Learn how to sew a bucket hat to protect your eyes and face on sunny days. With just some fabric and interfacing, Nicki LaFoille shows you how easy it is!

Download the Bucket Hat pattern in sizes Extra Small, Small, Medium, Large, and Extra Large.

Nicki discusses the necessary supplies, and how to alter the type of interfacing used for a floppier or sturdier brim.

The Bucket Hat pattern consists of Crown, Side and Brim pieces. Nicki discusses how many pieces to cut and how to begin stitching them together, starting with the Side pieces. Inserting the Crown piece into the upper edge of the Sides requires some easing, as you are joining a curved edge to a straighter edge.

You will create a lining piece using the same steps, and in addition, press the lower edge toward the wrong side. Then set the lining aside.

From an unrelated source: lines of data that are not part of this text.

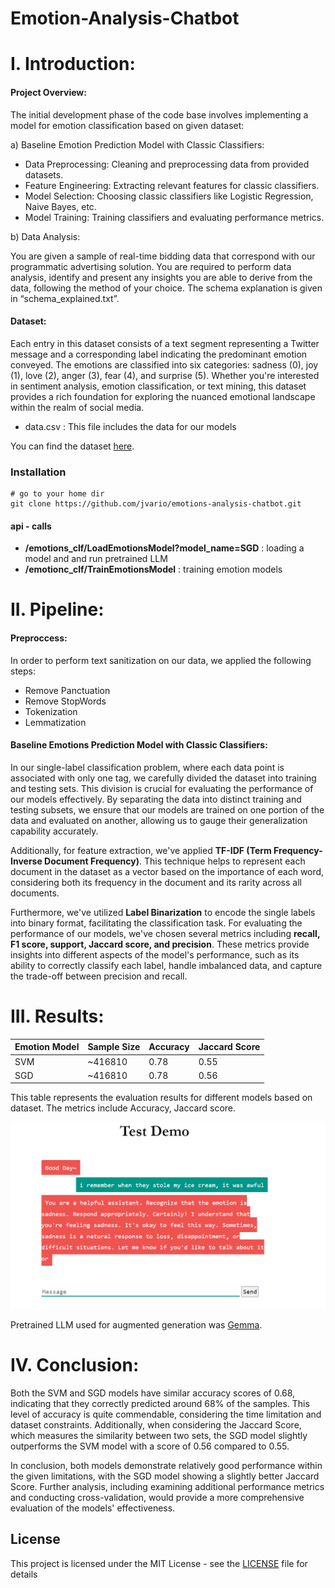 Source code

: # Emotion-Analysis-Chatbot

# I.  Introduction:

#### Project Overview:
The initial development phase of the code base involves implementing a model for emotion classification based on given dataset:

a) Baseline Emotion Prediction Model with Classic Classifiers:

  - Data Preprocessing: Cleaning and preprocessing data from provided datasets.
  - Feature Engineering: Extracting relevant features for classic classifiers.
  - Model Selection: Choosing classic classifiers like Logistic Regression, Naive Bayes, etc.
  - Model Training: Training classifiers and evaluating performance metrics.
    
b) Data Analysis:

 You are given a sample of real-time bidding data that correspond with
our programmatic advertising solution. You are required to perform data
analysis, identify and present any insights you are able to derive from the data,
following the method of your choice. The schema explanation is given in
“schema_explained.txt”.


#### Dataset:
Each entry in this dataset consists of a text segment representing a Twitter message and a corresponding label indicating the predominant emotion conveyed. The emotions are classified into six categories: sadness (0), joy (1), love (2), anger (3), fear (4), and surprise (5). Whether you're interested in sentiment analysis, emotion classification, or text mining, this dataset provides a rich foundation for exploring the nuanced emotional landscape within the realm of social media.

- data.csv : This file includes the data for our models

You can find the dataset [here](https://www.kaggle.com/datasets/nelgiriyewithana/emotions/data).


### Installation

    # go to your home dir
    git clone https://github.com/jvario/emotions-analysis-chatbot.git


  #### api - calls
 - **/emotions_clf/LoadEmotionsModel?model_name=SGD** :  loading a model and and run pretrained LLM
 - **/emotionc_clf/TrainEmotionsModel** : training emotion models
   
# II.  Pipeline:

#### Preproccess:
In order to perform text sanitization on our data, we applied the following steps:

- Remove Panctuation
- Remove StopWords
- Tokenization
- Lemmatization

#### Baseline Emotions Prediction Model with Classic Classifiers:
In our single-label classification problem, where each data point is associated with only one tag, we carefully divided the dataset into training and testing sets. This division is crucial for evaluating the performance of our models effectively. By separating the data into distinct training and testing subsets, we ensure that our models are trained on one portion of the data and evaluated on another, allowing us to gauge their generalization capability accurately. 

Additionally, for feature extraction, we've applied **TF-IDF (Term Frequency-Inverse Document Frequency)**. This technique helps to represent each document in the dataset as a vector based on the importance of each word, considering both its frequency in the document and its rarity across all documents.

Furthermore, we've utilized **Label Binarization** to encode the single labels into binary format, facilitating the classification task.
For evaluating the performance of our models, we've chosen several metrics including **recall, F1 score, support, Jaccard score, and precision**. These metrics provide insights into different aspects of the model's performance, such as its ability to correctly classify each label, handle imbalanced data, and capture the trade-off between precision and recall.


# III.  Results:

| Emotion Model | Sample Size | Accuracy | Jaccard Score |
|-------|-------------|----------|---------------|
| SVM   | ~416810      | 0.78     | 0.55          |
| SGD   | ~416810      | 0.78     | 0.56          |

This table represents the evaluation results for different models based on dataset. The metrics include Accuracy, Jaccard score.


![alt text](https://github.com/jvario/emotion-analysis-chatbot/blob/main/image_1.png)


Pretrained LLM used for augmented generation was [Gemma](https://huggingface.co/blog/gemma).

# IV. Conclusion:
Both the SVM and SGD models have similar accuracy scores of 0.68, indicating that they correctly predicted around 68% of the samples. This level of accuracy is quite commendable, considering the time limitation and dataset constraints. Additionally, when considering the Jaccard Score, which measures the similarity between two sets, the SGD model slightly outperforms the SVM model with a score of 0.56 compared to 0.55.

In conclusion, both models demonstrate relatively good performance within the given limitations, with the SGD model showing a slightly better Jaccard Score. Further analysis, including examining additional performance metrics and conducting cross-validation, would provide a more comprehensive evaluation of the models' effectiveness.
## License
This project is licensed under the MIT License - see the [LICENSE](LICENSE) file for details

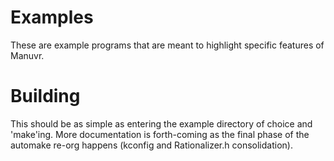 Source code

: # Examples
These are example programs that are meant to highlight specific features of Manuvr.

# Building
This should be as simple as entering the example directory of choice and 'make'ing.
More documentation is forth-coming as the final phase of the automake re-org happens (kconfig and Rationalizer.h consolidation).
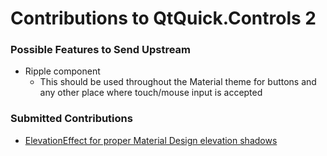 Contributions to QtQuick.Controls 2
===================================

### Possible Features to Send Upstream

 * Ripple component
   * This should be used throughout the Material theme for buttons and any other place where touch/mouse input is accepted

### Submitted Contributions

 * [ElevationEffect for proper Material Design elevation shadows](https://codereview.qt-project.org/157640)
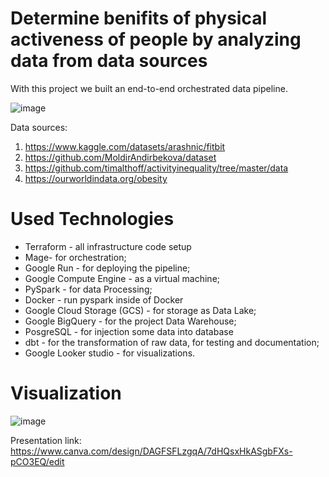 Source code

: # Determine benifits of physical activeness of people by analyzing data from data sources

With this project we built an end-to-end orchestrated data pipeline.

![image](https://github.com/MoldirAndirbekova/fitbit-fitness-tracker-analysis/assets/113928333/3578618a-ad57-4a6f-a37d-8069d5e9d63d)

Data sources:
1) https://www.kaggle.com/datasets/arashnic/fitbit
2) https://github.com/MoldirAndirbekova/dataset
3) https://github.com/timalthoff/activityinequality/tree/master/data
4) https://ourworldindata.org/obesity   

# Used Technologies
- Terraform - all infrastructure code setup 
- Mage- for orchestration;
- Google Run - for deploying the pipeline;
- Google Compute Engine - as a virtual machine;
- PySpark - for data Processing;
- Docker -  run pyspark inside of Docker
- Google Cloud Storage (GCS) - for storage as Data Lake;
- Google BigQuery - for the project Data Warehouse;
- PosgreSQL - for injection some data into database
- dbt - for the transformation of raw data, for testing and documentation;
- Google Looker studio - for visualizations.

# Visualization
![image](https://github.com/MoldirAndirbekova/health-data-analysis/assets/129284147/d7aeb2f2-3f41-41f6-8bd9-89dcb5ef4a1e)

Presentation link: https://www.canva.com/design/DAGFSFLzgqA/7dHQsxHkASgbFXs-pCO3EQ/edit
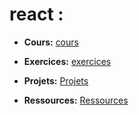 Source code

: # react :

-   **Cours:** [cours](Cours/)

-   **Exercices:** [exercices](Exercices/)

-   **Projets:** [Projets](Projets/)

-   **Ressources:** [Ressources](Ressources/)
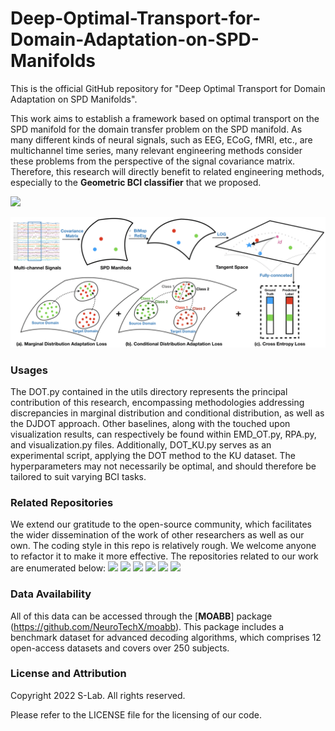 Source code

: # Deep-Optimal-Transport-for-Domain-Adaptation-on-SPD-Manifolds

This is the official GitHub repository for "Deep Optimal Transport for Domain Adaptation on SPD Manifolds".

This work aims to establish a framework based on optimal transport on the SPD manifold for the domain transfer problem on the SPD manifold. As many different kinds of neural signals, such as EEG, ECoG, fMRI, etc., are multichannel time series, many relevant engineering methods consider these problems from the perspective of the signal covariance matrix. Therefore, this research will directly benefit to related engineering methods, especially to the **Geometric BCI classifier** that we proposed.


[<img src="[https://arxiv.org/abs/2201.05745]"></img>](https://arxiv.org/abs/2201.05745)

![Illustration of Deep Optimal Transport](DOT.png)

### Usages

The DOT.py contained in the utils directory represents the principal contribution of this research, encompassing methodologies addressing discrepancies in marginal distribution and conditional distribution, as well as the DJDOT approach. Other baselines, along with the touched upon visualization results, can respectively be found within EMD_OT.py, RPA.py, and visualization.py files. Additionally, DOT_KU.py serves as an experimental script, applying the DOT method to the KU dataset. The hyperparameters may not necessarily be optimal, and should therefore be tailored to suit varying BCI tasks.

### Related Repositories

We extend our gratitude to the open-source community, which facilitates the wider dissemination of the work of other researchers as well as our own. The coding style in this repo is relatively rough. We welcome anyone to refactor it to make it more effective. The repositories related to our work are enumerated below:
[<img src="https://img.shields.io/badge/GitHub-Geometric BCI Classifier-b31b1b"></img>](https://github.com/GeometricBCI/Tensor-CSPNet-and-Graph-CSPNet)
[<img src="https://img.shields.io/badge/GitHub-Riemannian Procrustes Analysis-b31b1b"></img>](https://github.com/plcrodrigues/RPA)
[<img src="https://img.shields.io/badge/GitHub-Sliced Wasserstein-b31b1b"></img>](https://github.com/clbonet/SPDSW)
[<img src="https://img.shields.io/badge/GitHub-pyRiemann-b31b1b"></img>](https://github.com/pyRiemann/pyRiemann)
[<img src="https://img.shields.io/badge/GitHub-JDOT-b31b1b"></img>](https://github.com/rflamary/JDOT)
[<img src="https://img.shields.io/badge/GitHub-DeepJDOT-b31b1b"></img>](https://github.com/bbdamodaran/deepJDOT)

### Data Availability

All of this data can be accessed through the [**MOABB**] package (https://github.com/NeuroTechX/moabb). This package includes a benchmark dataset for advanced decoding algorithms, which comprises 12 open-access datasets and covers over 250 subjects.

### License and Attribution

Copyright 2022 S-Lab. All rights reserved.

Please refer to the LICENSE file for the licensing of our code.
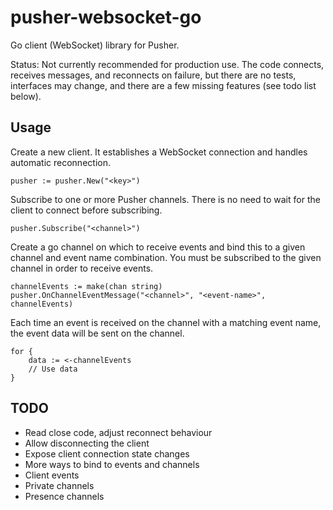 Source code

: pusher-websocket-go
===================

Go client (WebSocket) library for Pusher.

Status: Not currently recommended for production use. The code connects, receives messages, and reconnects on failure, but there are no tests, interfaces may change, and there are a few missing features (see todo list below).

## Usage

Create a new client. It establishes a WebSocket connection and handles automatic reconnection.

	pusher := pusher.New("<key>")

Subscribe to one or more Pusher channels. There is no need to wait for the client to connect before subscribing.

	pusher.Subscribe("<channel>")

Create a go channel on which to receive events and bind this to a given channel and event name combination. You must be subscribed to the given channel in order to receive events.

	channelEvents := make(chan string)
	pusher.OnChannelEventMessage("<channel>", "<event-name>", channelEvents)

Each time an event is received on the channel with a matching event name, the event data will be sent on the channel.

	for {
		data := <-channelEvents
		// Use data
	}

## TODO

* Read close code, adjust reconnect behaviour
* Allow disconnecting the client
* Expose client connection state changes
* More ways to bind to events and channels
* Client events
* Private channels
* Presence channels
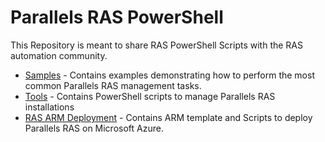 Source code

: # Parallels RAS PowerShell
This Repository is meant to share RAS PowerShell Scripts with the RAS automation community.
* [Samples](tree/master/Samples) - Contains examples demonstrating how to perform the most common Parallels RAS management tasks.
* [Tools](tree/master/Tools) - Contains PowerShell scripts to manage Parallels RAS installations
* [RAS ARM Deployment](tree/master/ARM-templates-fberson) - Contains ARM template and Scripts to deploy Parallels RAS on Microsoft Azure. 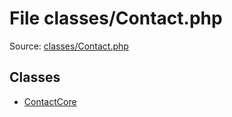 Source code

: File classes/Contact.php
=========

Source: [classes/Contact.php](https://github.com/PrestaShop/PrestaShop/blob/1.5.0.5/classes/Contact.php)


Classes
-------

* [ContactCore](class.ContactCore.md)

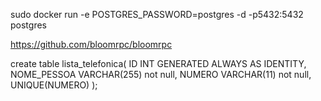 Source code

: sudo docker run -e POSTGRES_PASSWORD=postgres -d -p5432:5432 postgres

https://github.com/bloomrpc/bloomrpc

create table lista_telefonica(
    ID 				INT GENERATED ALWAYS AS IDENTITY,
    NOME_PESSOA 	VARCHAR(255) not null,
    NUMERO		 	VARCHAR(11) not null,
    UNIQUE(NUMERO)
);

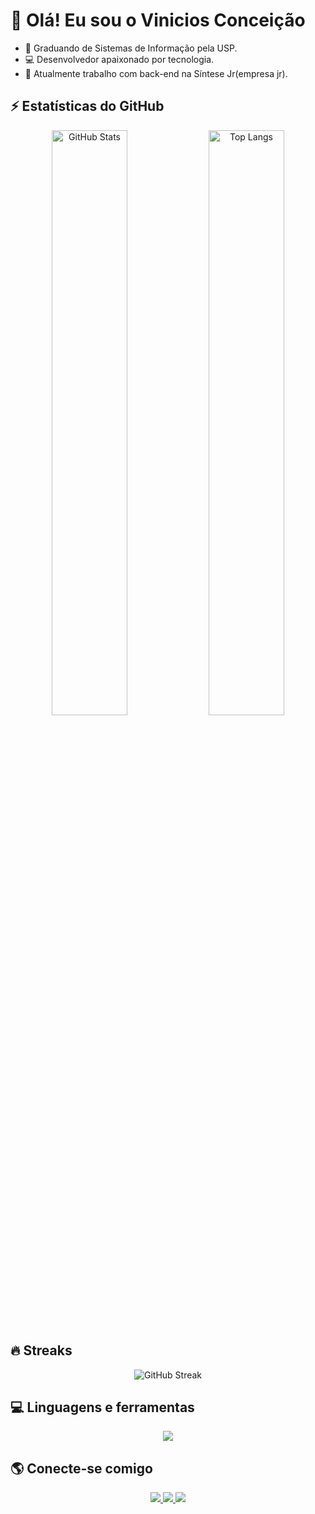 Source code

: # 👋 Olá! Eu sou o Vinicios Conceição

- 📖 Graduando de Sistemas de Informação pela USP.
- 💻 Desenvolvedor apaixonado por tecnologia.
- 🚀 Atualmente trabalho com back-end na Síntese Jr(empresa jr).

<div>
  
## ⚡ Estatísticas do GitHub

<div align="center">

  <img width="49%" src="https://github-readme-stats.vercel.app/api?username=vin0-1&show_icons=true&theme=highcontrast" alt="GitHub Stats"/>
  <img width="49%" src="https://github-readme-stats.vercel.app/api/top-langs/?username=vin0-1&layout=compact&theme=highcontrast" alt="Top Langs"/>

</div>

## 🔥 Streaks

<div align="center">

  <img src="https://streak-stats.demolab.com?user=vin0-1&theme=highcontrast&border_radius=10" alt="GitHub Streak"/>

</div>

## 💻 Linguagens e ferramentas

<p align="center">
  <a href="https://skillicons.dev">
    <img src="https://skillicons.dev/icons?i=git,github,vscode,mongodb,nodejs,c,py" />
  </a>
</p>

## 🌎 Conecte-se comigo

<div align="center">
  

  <!-- Instagram -->
  <a href="https://instagram.com/vino.c.s.j" target="_blank">
    <img src="https://img.shields.io/badge/-Instagram-%23E4405F?style=for-the-badge&logo=instagram&logoColor=white" target="_blank">
  </a>
  
  <!-- Gmail -->
  <a href="mailto:vinicios1407@gmail.com">
    <img src="https://img.shields.io/badge/-Gmail-%23333?style=for-the-badge&logo=gmail&logoColor=white" target="_blank">
  </a>
  
  <!-- LinkedIn -->
  <a href="https://www.linkedin.com/in/www.linkedin.com/in/vinicios-c-b11856230" target="_blank">
    <img src="https://img.shields.io/badge/-LinkedIn-%230077B5?style=for-the-badge&logo=linkedin&logoColor=white" target="_blank">
  </a> 


</div>

</div>
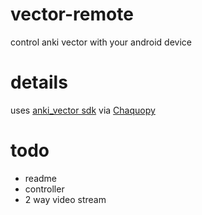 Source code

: # vector-remote
control anki vector with your android device

# details
uses [anki_vector sdk](https://developer.anki.com/vector/docs/index.html) via [Chaquopy](https://chaquo.com/chaquopy/)

# todo
- readme
- controller
- 2 way video stream
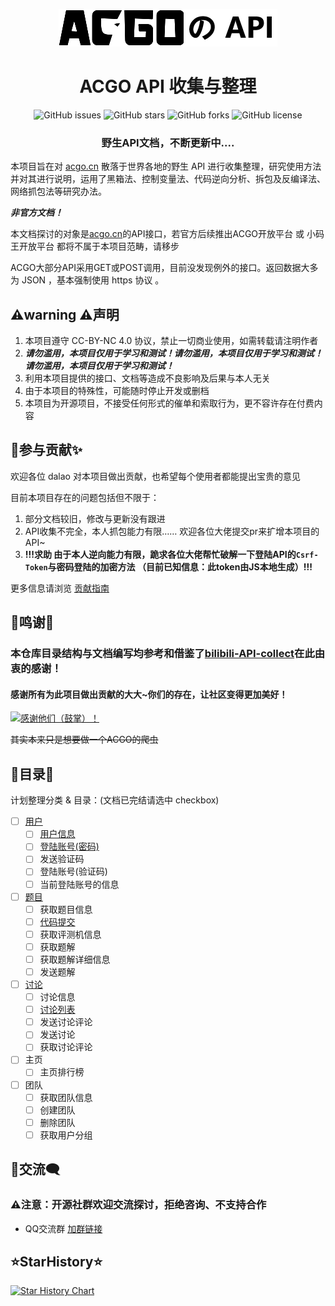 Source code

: <p align="center">
    <img src="./assets/img/logo.png" width="350" height="60" alt="Logo加载不出来（悲）">
</p>

<h1 align="center">ACGO API 收集与整理</h1>
<p align="center" class="shields">
    <a href="https://github.com/xiaosuyyds/ACGO-API-collect/issues" style="text-decoration:none">
        <img src="https://img.shields.io/github/issues/xiaosuyyds/ACGO-API-collect.svg" alt="GitHub issues"/>
    </a>
    <a href="https://github.com/xiaosuyyds/ACGO-API-collect/stargazers" style="text-decoration:none" >
        <img src="https://img.shields.io/github/stars/xiaosuyyds/ACGO-API-collect.svg" alt="GitHub stars"/>
    </a>
    <a href="https://github.com/xiaosuyyds/ACGO-API-collect/network" style="text-decoration:none" >
        <img src="https://img.shields.io/github/forks/xiaosuyyds/ACGO-API-collect.svg" alt="GitHub forks"/>
    </a>
    <!--
    <a href="https://github.com/xiaosuyyds/ACGO-API-collect/actions">
        <img src="https://img.shields.io/github/actions/workflow/status/xiaosuyyds/ACGO-API-collect/vuepress-deploy.yml">
    </a>
    -->
    <a href="https://github.com/xiaosuyyds/ACGO-API-collect/blob/master/LICENSE" style="text-decoration:none" >
        <img src="https://img.shields.io/badge/License-CC%20BY--NC%204.0-lightgrey.svg" alt="GitHub license"/>
    </a>
</p>


<h3 align="center">野生API文档，不断更新中....</h3>

本项目旨在对 [acgo.cn](https://www.acgo.cn/) 散落于世界各地的野生 API 进行收集整理，研究使用方法并对其进行说明，运用了黑箱法、控制变量法、代码逆向分析、拆包及反编译法、网络抓包法等研究办法。

***非官方文档！***

本文档探讨的对象是[acgo.cn](https://www.acgo.cn/)的API接口，若官方后续推出ACGO开放平台 或 小码王开放平台 都将不属于本项目范畴，请移步

ACGO大部分API采用GET或POST调用，目前没发现例外的接口。返回数据大多为 JSON ，基本强制使用 https 协议 。

## ⚠️️warning ⚠️声明

1. 本项目遵守 CC-BY-NC 4.0 协议，禁止一切商业使用，如需转载请注明作者
2. ***请勿滥用，本项目仅用于学习和测试！请勿滥用，本项目仅用于学习和测试！请勿滥用，本项目仅用于学习和测试！***
3. 利用本项目提供的接口、文档等造成不良影响及后果与本人无关
4. 由于本项目的特殊性，可能随时停止开发或删档
5. 本项目为开源项目，不接受任何形式的催单和索取行为，更不容许存在付费内容

## 🎉参与贡献✨

欢迎各位 dalao 对本项目做出贡献，也希望每个使用者都能提出宝贵的意见

目前本项目存在的问题包括但不限于：

1. 部分文档较旧，修改与更新没有跟进
2. API收集不完全，本人抓包能力有限…… 欢迎各位大佬提交pr来扩增本项目的API~
3. **!!!求助 由于本人逆向能力有限，跪求各位大佬帮忙破解一下登陆API的`Csrf-Token`与密码登陆的加密方法 （目前已知信息：此token由JS本地生成）!!!**

更多信息请浏览 [贡献指南](CONTRIBUTING.md)

## 🌼鸣谢🌼

### 本仓库目录结构与文档编写均参考和借鉴了[bilibili-API-collect](https://github.com/SocialSisterYi/bilibili-API-collect)在此由衷的感谢！
#### 感谢所有为此项目做出贡献的大大~你们的存在，让社区变得更加美好！
<a href="https://github.com/xiaosuyyds/ACGO-API-collect/graphs/contributors">
  <img src="https://contrib.rocks/image?repo=xiaosuyyds/ACGO-API-collect&max=999" alt=感谢他们（鼓掌）！>
</a>

~~其实本来只是想要做一个ACGO的爬虫~~

## 🍴目录📝

计划整理分类 & 目录：(文档已完结请选中 checkbox)
- [ ] [用户](docs/user)
  - [ ] [用户信息](docs/user/user_info.md)
  - [ ] [登陆账号(密码)](docs/user/login_password.md)
  - [ ] 发送验证码
  - [ ] 登陆账号(验证码)
  - [ ] 当前登陆账号的信息
- [ ] [题目](docs/question)
  - [ ] 获取题目信息
  - [ ] [代码提交](docs/question/submit_code.md)
  - [ ] 获取评测机信息
  - [ ] 获取题解
  - [ ] 获取题解详细信息
  - [ ] 发送题解
- [ ] [讨论](docs/discuss)
  - [ ] 讨论信息
  - [ ] [讨论列表](docs/discuss/get_list.md)
  - [ ] 发送讨论评论
  - [ ] 发送讨论
  - [ ] 获取讨论评论
- [ ] 主页
  - [ ] 主页排行榜
- [ ] 团队
  - [ ] 获取团队信息
  - [ ] 创建团队
  - [ ] 删除团队
  - [ ] 获取用户分组

## 💬交流🗨️

### ⚠️️注意：开源社群欢迎交流探讨，拒绝咨询、不支持合作

- QQ交流群 [加群链接](http://qm.qq.com/cgi-bin/qm/qr?_wv=1027&k=m7l22Rbe39Jpoe2MVwZBdR1GNJFCTSGO&authKey=qwwomxgR8Nudz7uVnuEj3R9mphn6%2FEVzMZ%2FviimtZKimuaJjdqsat%2FHbYuuvLNdN&noverify=0&group_code=830159613)

## ⭐StarHistory⭐

[![Star History Chart](https://api.star-history.com/svg?repos=xiaosuyyds/ACGO-API-collect&type=Date)](https://star-history.com/#xiaosuyyds/ACGO-API-collect&Date)
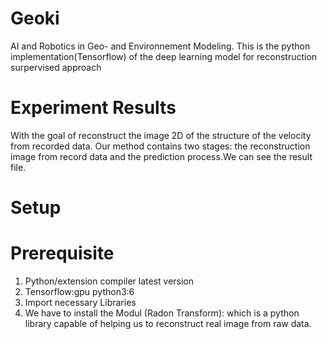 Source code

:# Geoki
AI and Robotics in Geo- and Environnement Modeling.
This is the python implementation(Tensorflow) of the deep learning model for reconstruction surpervised approach
# Experiment Results
With the goal of reconstruct the image 2D of the structure of the velocity from recorded data.
Our method contains two stages: the reconstruction image from record data and the prediction process.We can see the result file.
# Setup
# Prerequisite
1. Python/extension compiler latest version
2. Tensorflow:gpu python3:6
3. Import necessary Libraries
4. We have to install the Modul (Radon Transform): which is a python library capable of helping us to reconstruct real image from raw data.
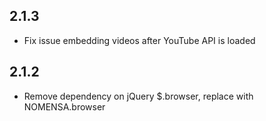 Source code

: ## 2.1.3

* Fix issue embedding videos after YouTube API is loaded

## 2.1.2

* Remove dependency on jQuery $.browser, replace with NOMENSA.browser
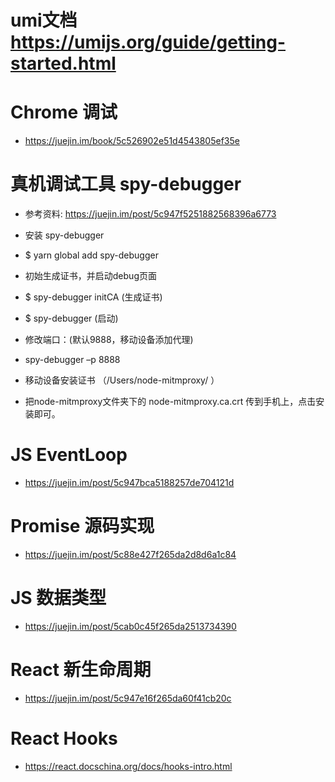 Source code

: # umi文档 https://umijs.org/guide/getting-started.html

# Chrome 调试
- https://juejin.im/book/5c526902e51d4543805ef35e

# 真机调试工具 spy-debugger 
- 参考资料: https://juejin.im/post/5c947f5251882568396a6773

- 安装 spy-debugger  
- $ yarn global add spy-debugger 

- 初始生成证书，并启动debug页面
- $ spy-debugger initCA (生成证书)
- $ spy-debugger (启动)

- 修改端口：(默认9888，移动设备添加代理)
- spy-debugger –p 8888

- 移动设备安装证书 （/Users/node-mitmproxy/ ）
- 把node-mitmproxy文件夹下的 node-mitmproxy.ca.crt 传到手机上，点击安装即可。

# JS EventLoop 
- https://juejin.im/post/5c947bca5188257de704121d

# Promise 源码实现
- https://juejin.im/post/5c88e427f265da2d8d6a1c84

# JS 数据类型
- https://juejin.im/post/5cab0c45f265da2513734390

# React 新生命周期 
- https://juejin.im/post/5c947e16f265da60f41cb20c

# React Hooks 
- https://react.docschina.org/docs/hooks-intro.html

Nicki demonstrates how to create the brim by stitching the four Brim pieces together. It’s important to pink or otherwise notch out the outer circumference, to create a smooth seam when the brim is turned right side out and pressed. Nicki discusses how to topstitch the brim in as many concentric circles as desired, for detailing on the bucket hat.

Next, you will join the lower edge of the hat Side pieces to the inner edge of the Brim. Nicki demonstrates how to pin and attach these edges. Clip into the seam allowances up to, but not through, the stitching every 1/4”, to release the seam allowance for comfort and fit. The last step is to insert the lining into the hat and hand stitch the fold over the previous stitching line.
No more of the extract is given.